Sam Davies – the chief winemaker at Amisfield – welcomes and introduces André Lategan, the vineyard manager, before we jump into André’s bumpy pickup truck to go around his 92 hectares of magic.
“This is a place where the seasons make the wines as much as we do”, André explains. With unwavering dedication, he has spent over two decades nurturing the grapes at Amisfield and was originally born on a wine farm in South Africa’s Western Cape, so it isn’t surprising that he has this hearty craft in his blood. This you feel after spending just five minutes with him exploring the land. He has helped grow the vast major big part of the vineyards, knows every single plant, corner and story there is behind them.
Touring with André through his vineyards – as they truly are even though he doesn’t own them – becomes a reflection. You see the humanity in the wine, the love, passion and patience that is needed to work in this craft added to the humility of a true craftsman who has dedicated a giant part of his life to a project. This while getting to stand there with fifteen seconds on your own, with an awe-inspiring view, a couple of squeezed grapes in your hand, sucking nature in.
Harvest at Amisfield
You feel Amisfield. André Lategan planted the vines that reach our horizon, he has taken care of them ever since and grown the precious grapes that we later that night swallow with pride, paired with Vaughan Mabee’s pristine culinary preparations at Amisfield’s equally famous and notorious restaurant. Notorious in the best of ways.
I can’t stop thinking about how we are so used to connecting chefs to their dishes but when it comes to wines, we forget that that liquid is the result of a very personal journey for a group of people like André. It truly is the reflection of their passion and hard work combined with the reflection of New Zealand and Central Otago.
Pinot With Patience
Amisfield was established in 1988. An organic Single Vineyard Estate, discovered by owner John Darby. John is one of few who can spot a diamond in the rough. The vineyard instantly flooded his memory with childhood trips to the area, nostalgic family memories that last a lifetime. More importantly, John was flooded with nostalgic memories of the fruit on these holidays and held onto that dream. It’s not often someone has the vision to build something so beautiful out of such a challenging environment.

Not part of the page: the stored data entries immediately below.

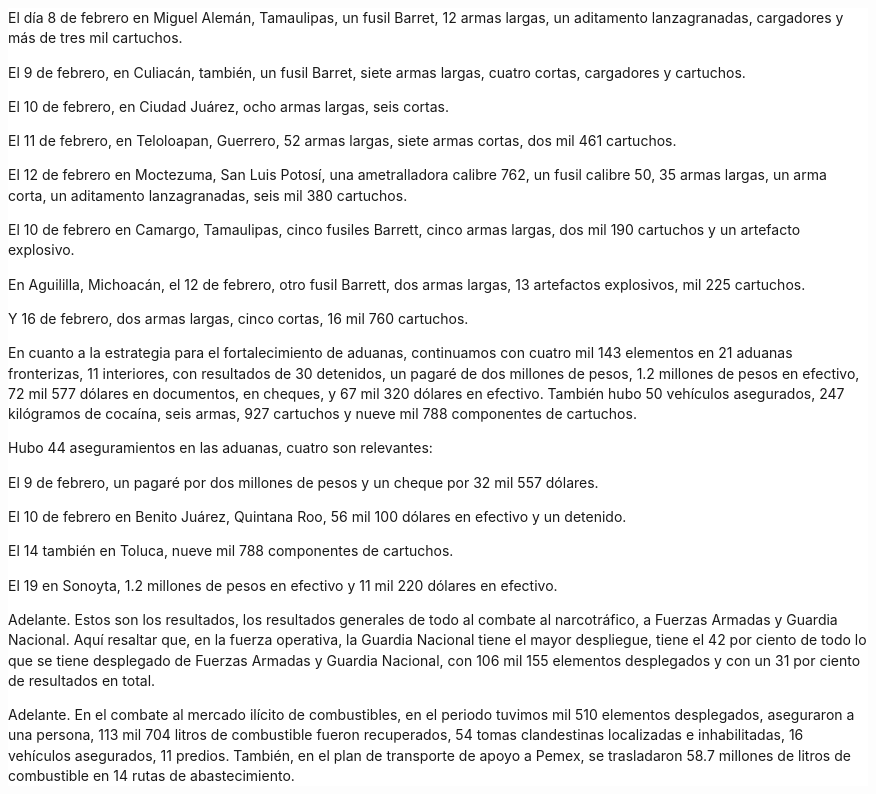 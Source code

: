 El día 8 de febrero en Miguel Alemán, Tamaulipas, un fusil Barret, 12 armas
largas, un aditamento lanzagranadas, cargadores y más de tres mil cartuchos.

El 9 de febrero, en Culiacán, también, un fusil Barret, siete armas largas,
cuatro cortas, cargadores y cartuchos.

El 10 de febrero, en Ciudad Juárez, ocho armas largas, seis cortas.

El 11 de febrero, en Teloloapan, Guerrero, 52 armas largas, siete armas
cortas, dos mil 461 cartuchos.

El 12 de febrero en Moctezuma, San Luis Potosí, una ametralladora calibre 762,
un fusil calibre 50, 35 armas largas, un arma corta, un aditamento
lanzagranadas, seis mil 380 cartuchos.

El 10 de febrero en Camargo, Tamaulipas, cinco fusiles Barrett, cinco armas
largas, dos mil 190 cartuchos y un artefacto explosivo.

En Aguililla, Michoacán, el 12 de febrero, otro fusil Barrett, dos armas
largas, 13 artefactos explosivos, mil 225 cartuchos.

Y 16 de febrero, dos armas largas, cinco cortas, 16 mil 760 cartuchos.

En cuanto a la estrategia para el fortalecimiento de aduanas, continuamos con
cuatro mil 143 elementos en 21 aduanas fronterizas, 11 interiores, con
resultados de 30 detenidos, un pagaré de dos millones de pesos, 1.2 millones
de pesos en efectivo, 72 mil 577 dólares en documentos, en cheques, y 67 mil
320 dólares en efectivo. También hubo 50 vehículos asegurados, 247 kilógramos
de cocaína, seis armas, 927 cartuchos y nueve mil 788 componentes de
cartuchos.

Hubo 44 aseguramientos en las aduanas, cuatro son relevantes:

El 9 de febrero, un pagaré por dos millones de pesos y un cheque por 32 mil
557 dólares.

El 10 de febrero en Benito Juárez, Quintana Roo, 56 mil 100 dólares en
efectivo y un detenido.

El 14 también en Toluca, nueve mil 788 componentes de cartuchos.

El 19 en Sonoyta, 1.2 millones de pesos en efectivo y 11 mil 220 dólares en
efectivo.

Adelante. Estos son los resultados, los resultados generales de todo al
combate al narcotráfico, a Fuerzas Armadas y Guardia Nacional. Aquí resaltar
que, en la fuerza operativa, la Guardia Nacional tiene el mayor despliegue,
tiene el 42 por ciento de todo lo que se tiene desplegado de Fuerzas Armadas y
Guardia Nacional, con 106 mil 155 elementos desplegados y con un 31 por ciento
de resultados en total.

Adelante. En el combate al mercado ilícito de combustibles, en el periodo
tuvimos mil 510 elementos desplegados, aseguraron a una persona, 113 mil 704
litros de combustible fueron recuperados, 54 tomas clandestinas localizadas e
inhabilitadas, 16 vehículos asegurados, 11 predios. También, en el plan de
transporte de apoyo a Pemex, se trasladaron 58.7 millones de litros de
combustible en 14 rutas de abastecimiento.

With the first vines breaking ground in a then unestablished wine region, their roots deepened across a challenging 92 hectares of terrain, and the vineyard now specializes in Pinot Noir and aromatic wines. But why Pinot? Sam Davies explains that Pinot Noir is everyone’s favorite varietal. “It’s difficult to grow and it’s susceptible to the whims of Mother Nature. So you have to work hard at it. You’ve got to be passionate about it, because if you’re not, then it won’t take hold and you’ll fail. So it’s almost as much about challenging yourself to work with a variety that reflects the site, as it is about the end wine that goes into a glass”, he says.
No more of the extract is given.